Portables as Servers?
vincecate asks: "Do portables make reliable Linux servers? The power on the island where I live is very unreliable. With the screen off the battery should last through a long power outage. I could even put on a UPS and have it last a day. My servers have little load (DNS and some web). Prices on portables are getting reasonable. Can anyone report on using portables as servers?"
Ok, so you have a laptop running as a server and it works for you. Does that mean that I should rip out all my quad processor servers and my SAN and all these SCSI disks and replace them with a laptop? I guess if I used VMWare, I could put em all on a single laptop!

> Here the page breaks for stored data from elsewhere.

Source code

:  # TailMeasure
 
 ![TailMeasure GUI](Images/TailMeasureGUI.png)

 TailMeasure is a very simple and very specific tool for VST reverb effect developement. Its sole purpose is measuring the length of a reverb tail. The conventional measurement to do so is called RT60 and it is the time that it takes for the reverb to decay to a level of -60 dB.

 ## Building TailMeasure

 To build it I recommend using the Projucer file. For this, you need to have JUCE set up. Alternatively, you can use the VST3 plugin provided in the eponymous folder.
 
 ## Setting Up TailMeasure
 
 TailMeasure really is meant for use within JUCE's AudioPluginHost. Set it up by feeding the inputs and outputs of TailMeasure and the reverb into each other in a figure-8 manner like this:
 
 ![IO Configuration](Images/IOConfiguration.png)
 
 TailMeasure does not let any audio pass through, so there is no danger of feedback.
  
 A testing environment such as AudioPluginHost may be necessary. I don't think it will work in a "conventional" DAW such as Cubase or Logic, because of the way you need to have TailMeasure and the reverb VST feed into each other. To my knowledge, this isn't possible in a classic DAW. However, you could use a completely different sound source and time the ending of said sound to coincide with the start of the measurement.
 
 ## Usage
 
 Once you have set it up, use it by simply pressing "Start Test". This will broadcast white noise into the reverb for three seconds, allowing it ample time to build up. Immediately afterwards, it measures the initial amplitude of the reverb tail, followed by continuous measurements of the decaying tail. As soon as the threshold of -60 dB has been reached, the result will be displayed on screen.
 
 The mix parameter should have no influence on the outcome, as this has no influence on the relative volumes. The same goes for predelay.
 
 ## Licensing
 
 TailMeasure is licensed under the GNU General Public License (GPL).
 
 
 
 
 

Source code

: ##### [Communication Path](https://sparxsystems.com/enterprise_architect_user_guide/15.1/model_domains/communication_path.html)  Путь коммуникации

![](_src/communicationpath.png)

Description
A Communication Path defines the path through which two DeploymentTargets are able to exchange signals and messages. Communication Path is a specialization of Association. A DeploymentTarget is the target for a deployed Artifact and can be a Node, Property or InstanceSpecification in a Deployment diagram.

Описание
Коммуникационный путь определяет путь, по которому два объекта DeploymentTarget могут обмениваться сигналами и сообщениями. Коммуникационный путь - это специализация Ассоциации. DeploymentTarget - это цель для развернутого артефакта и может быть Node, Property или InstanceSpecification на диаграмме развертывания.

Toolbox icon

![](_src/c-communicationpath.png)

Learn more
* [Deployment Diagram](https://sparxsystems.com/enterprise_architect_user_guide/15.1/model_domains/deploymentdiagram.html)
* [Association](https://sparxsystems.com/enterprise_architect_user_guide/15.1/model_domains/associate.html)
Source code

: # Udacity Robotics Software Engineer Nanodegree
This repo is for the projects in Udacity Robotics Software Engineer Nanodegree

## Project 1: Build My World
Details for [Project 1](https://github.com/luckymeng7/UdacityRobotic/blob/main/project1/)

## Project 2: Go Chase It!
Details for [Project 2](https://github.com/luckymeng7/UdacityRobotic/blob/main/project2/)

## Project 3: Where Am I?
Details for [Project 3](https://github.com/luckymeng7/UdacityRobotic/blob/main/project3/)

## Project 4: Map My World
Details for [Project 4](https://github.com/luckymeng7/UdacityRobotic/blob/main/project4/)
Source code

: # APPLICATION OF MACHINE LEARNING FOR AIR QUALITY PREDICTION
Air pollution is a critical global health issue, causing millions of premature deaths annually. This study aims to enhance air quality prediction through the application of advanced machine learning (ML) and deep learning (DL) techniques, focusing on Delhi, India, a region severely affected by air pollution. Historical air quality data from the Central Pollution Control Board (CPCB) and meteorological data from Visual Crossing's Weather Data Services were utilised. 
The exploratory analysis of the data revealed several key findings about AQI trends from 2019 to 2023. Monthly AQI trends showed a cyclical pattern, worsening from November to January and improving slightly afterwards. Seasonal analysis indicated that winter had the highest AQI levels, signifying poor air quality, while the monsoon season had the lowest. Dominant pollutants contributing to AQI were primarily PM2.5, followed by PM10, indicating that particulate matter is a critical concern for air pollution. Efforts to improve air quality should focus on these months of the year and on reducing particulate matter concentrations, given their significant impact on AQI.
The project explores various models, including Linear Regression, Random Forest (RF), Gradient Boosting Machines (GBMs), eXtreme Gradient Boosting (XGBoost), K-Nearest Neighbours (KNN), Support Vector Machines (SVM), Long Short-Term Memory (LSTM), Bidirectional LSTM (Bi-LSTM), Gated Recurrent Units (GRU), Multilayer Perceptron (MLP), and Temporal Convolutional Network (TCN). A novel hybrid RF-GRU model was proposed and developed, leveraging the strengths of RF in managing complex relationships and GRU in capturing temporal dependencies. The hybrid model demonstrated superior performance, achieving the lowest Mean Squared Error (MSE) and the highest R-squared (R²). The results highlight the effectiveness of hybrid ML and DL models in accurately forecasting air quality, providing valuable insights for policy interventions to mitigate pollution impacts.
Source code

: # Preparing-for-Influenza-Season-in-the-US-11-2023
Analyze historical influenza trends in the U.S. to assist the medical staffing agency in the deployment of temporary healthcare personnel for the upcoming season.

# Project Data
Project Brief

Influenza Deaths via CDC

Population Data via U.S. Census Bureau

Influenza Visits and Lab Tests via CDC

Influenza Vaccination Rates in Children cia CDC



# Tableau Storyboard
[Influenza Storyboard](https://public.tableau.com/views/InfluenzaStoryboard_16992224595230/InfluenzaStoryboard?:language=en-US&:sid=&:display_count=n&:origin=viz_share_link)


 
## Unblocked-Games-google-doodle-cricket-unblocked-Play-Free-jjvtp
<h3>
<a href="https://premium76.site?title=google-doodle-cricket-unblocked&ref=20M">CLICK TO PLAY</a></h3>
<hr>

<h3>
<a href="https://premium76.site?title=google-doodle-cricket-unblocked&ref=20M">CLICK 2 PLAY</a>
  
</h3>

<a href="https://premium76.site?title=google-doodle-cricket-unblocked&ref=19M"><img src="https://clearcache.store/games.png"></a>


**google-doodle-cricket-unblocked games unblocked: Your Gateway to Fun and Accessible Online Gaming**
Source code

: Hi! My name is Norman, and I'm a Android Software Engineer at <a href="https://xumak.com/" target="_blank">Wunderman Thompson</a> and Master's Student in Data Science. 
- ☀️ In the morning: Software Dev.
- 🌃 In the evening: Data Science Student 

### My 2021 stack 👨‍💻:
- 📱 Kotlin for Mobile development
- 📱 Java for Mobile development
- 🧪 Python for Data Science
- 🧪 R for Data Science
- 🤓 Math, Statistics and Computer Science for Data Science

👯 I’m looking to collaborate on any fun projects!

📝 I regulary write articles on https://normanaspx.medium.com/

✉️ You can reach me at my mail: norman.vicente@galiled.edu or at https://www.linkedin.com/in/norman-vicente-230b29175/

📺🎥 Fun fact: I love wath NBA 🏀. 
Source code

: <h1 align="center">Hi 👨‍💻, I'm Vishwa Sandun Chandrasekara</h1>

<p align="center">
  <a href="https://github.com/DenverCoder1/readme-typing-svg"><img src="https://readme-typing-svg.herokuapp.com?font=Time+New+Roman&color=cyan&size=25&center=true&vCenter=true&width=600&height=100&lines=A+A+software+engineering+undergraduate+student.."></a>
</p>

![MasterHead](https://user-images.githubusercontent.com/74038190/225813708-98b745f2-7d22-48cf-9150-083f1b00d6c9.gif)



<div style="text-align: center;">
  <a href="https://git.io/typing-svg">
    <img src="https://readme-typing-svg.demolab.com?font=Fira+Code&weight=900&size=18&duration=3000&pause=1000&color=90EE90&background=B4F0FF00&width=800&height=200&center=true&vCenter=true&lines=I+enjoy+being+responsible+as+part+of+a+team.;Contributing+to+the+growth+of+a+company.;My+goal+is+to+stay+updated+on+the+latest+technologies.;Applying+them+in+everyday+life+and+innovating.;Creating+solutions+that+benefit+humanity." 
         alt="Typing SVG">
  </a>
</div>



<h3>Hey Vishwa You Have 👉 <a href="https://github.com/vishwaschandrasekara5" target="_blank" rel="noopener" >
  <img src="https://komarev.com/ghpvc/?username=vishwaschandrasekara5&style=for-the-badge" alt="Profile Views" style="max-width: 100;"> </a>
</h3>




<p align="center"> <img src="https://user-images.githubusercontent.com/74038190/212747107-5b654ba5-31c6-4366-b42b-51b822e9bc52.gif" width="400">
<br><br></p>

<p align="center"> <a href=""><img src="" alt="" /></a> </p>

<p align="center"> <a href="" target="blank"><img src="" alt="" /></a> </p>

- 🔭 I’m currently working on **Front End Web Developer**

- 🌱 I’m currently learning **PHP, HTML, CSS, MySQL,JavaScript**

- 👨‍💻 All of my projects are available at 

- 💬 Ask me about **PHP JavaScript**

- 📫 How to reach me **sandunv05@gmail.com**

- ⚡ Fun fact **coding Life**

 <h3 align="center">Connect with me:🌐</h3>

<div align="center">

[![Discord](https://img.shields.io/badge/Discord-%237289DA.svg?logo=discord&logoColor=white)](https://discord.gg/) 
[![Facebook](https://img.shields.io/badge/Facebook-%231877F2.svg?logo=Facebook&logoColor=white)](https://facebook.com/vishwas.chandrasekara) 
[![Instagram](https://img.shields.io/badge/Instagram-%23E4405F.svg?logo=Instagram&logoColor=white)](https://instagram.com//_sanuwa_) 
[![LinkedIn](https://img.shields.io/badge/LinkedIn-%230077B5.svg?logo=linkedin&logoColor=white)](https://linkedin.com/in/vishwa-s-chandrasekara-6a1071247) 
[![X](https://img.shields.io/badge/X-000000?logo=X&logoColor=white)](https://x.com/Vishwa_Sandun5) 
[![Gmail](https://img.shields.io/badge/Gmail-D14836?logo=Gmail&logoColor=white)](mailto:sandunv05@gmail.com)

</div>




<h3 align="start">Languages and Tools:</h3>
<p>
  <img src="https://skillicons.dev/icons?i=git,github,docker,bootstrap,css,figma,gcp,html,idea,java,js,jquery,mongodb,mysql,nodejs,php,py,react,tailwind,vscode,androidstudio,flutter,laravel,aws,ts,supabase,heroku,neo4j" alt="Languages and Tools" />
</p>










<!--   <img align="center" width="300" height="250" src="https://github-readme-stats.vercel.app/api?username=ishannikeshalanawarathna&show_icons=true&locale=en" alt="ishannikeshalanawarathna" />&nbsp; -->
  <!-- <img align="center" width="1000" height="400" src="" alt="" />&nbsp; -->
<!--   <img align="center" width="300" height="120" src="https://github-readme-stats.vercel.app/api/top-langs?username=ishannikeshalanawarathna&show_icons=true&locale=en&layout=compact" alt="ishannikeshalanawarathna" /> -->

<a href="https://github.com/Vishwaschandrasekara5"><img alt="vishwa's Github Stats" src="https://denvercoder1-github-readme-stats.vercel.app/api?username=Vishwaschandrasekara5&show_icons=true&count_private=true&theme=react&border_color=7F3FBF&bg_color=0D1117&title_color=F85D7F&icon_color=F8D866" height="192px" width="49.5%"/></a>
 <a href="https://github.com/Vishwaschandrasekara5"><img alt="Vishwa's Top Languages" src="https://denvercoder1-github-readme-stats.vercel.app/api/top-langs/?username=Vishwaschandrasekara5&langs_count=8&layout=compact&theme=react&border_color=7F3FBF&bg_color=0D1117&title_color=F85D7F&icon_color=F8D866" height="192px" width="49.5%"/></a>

I know I'm coming off as rude and I'm sorry but, let's be realistic. How about some facts and some numbers? How much data are we talking about and how fast does it need to be processed and moved about? How many people will be creating and accessing this data? You mention a SQL database. Is it performing 2,000 transactions per second or is it doing two transactions per day? Is a single 2.5 inch EIDE hard drive really up to the task? Does such a drive have enough space, speed, reliability? Or are you counting on some USB drive that's daisy chained off the laptop? Can an Intel mobile processor really match a quad Xeon processor server?
If you think your running a l33t server on a laptop because you managed to get Apache to serve the default page, that's great. But, most of the world wouldn't really regard your toaster's capabilities as being a server.
Some people may be able to argue the merits of SATA versus SCSI but, laptops aren't servers and no one can argue that!